His former wife calls him a deadbeat dad. A state prosecutor wants him behind bars. And now a local community organization said maybe Earley is really just dead broke.

If so, said Michael Bernstein of Gulf Coast Jewish Family Services, the New Port Richey man is in good company.

Earley, who may face prison for failure to pay a quarter-million dollars in child support and for hiding from probation officers, is like a lot of people helped by Jewish Family Services, Bernstein suggests.

They are financially strapped parents who no longer have custody of their children but still carry the responsibility of helping pay for their upbringing.

"We call them dead broke," said Bernstein, president and chief executive officer of Jewish Family Services. "We think a lot of people in the population are having personal problems."

After learning about Earley's predicament, Bernstein offered to help with the jobs program his organization offers noncustodial parents who have fallen behind on child support.

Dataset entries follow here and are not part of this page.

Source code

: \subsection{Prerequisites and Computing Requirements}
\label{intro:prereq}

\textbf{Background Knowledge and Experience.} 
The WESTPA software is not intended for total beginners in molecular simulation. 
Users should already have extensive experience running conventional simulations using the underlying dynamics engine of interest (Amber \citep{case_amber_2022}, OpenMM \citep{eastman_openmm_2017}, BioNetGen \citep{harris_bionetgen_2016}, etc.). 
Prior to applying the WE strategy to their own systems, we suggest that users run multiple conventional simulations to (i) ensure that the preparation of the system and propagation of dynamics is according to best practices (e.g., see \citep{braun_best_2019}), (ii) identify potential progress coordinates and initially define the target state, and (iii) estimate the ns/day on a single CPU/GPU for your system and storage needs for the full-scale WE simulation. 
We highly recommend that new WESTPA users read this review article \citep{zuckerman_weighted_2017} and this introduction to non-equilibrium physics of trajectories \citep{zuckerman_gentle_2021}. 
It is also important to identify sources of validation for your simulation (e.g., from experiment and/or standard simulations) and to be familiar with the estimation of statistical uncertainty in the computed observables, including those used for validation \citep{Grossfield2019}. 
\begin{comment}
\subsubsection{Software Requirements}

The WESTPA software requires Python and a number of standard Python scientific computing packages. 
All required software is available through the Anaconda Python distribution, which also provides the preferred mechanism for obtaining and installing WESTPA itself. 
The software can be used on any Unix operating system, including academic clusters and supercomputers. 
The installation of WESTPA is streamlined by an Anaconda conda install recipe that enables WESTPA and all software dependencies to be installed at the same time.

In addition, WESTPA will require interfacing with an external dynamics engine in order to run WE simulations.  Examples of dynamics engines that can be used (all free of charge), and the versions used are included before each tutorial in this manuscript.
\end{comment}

Started as a pilot project 10 years ago, the program has helped 13,776 parents in Hillsborough, Pinellas, Pasco and Dade counties find work and catch up on their child support. More information is available at (813) 930-7523 or at the program's Web site.

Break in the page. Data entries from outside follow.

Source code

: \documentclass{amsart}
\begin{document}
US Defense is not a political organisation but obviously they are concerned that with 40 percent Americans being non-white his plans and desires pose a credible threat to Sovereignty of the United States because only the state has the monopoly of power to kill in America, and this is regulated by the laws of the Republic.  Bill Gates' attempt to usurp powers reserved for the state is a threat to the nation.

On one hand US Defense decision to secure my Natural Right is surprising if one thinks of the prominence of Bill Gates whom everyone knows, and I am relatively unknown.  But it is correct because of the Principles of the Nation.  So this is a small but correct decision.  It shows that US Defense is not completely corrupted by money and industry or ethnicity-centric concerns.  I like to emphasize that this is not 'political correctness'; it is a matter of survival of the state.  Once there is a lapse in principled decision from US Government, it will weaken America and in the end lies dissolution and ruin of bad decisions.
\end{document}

The program was singled out as a model of success by former Vice President Al Gore when he was still in office.

Bernstein says the program generates nearly $5 in child support for every $1 spent helping make participants productive workers. The program offers substance abuse counseling, mental health treatment, job training and even car repairs or clothes.

"Life coaches" are at the center of the effort to get these parents back on track.

The program offers help to women as well as men. Women account for 11 percent of the noncustodial parents statewide who are monitored by the state Department of Revenue, mainly parents who are on some form of state assistance.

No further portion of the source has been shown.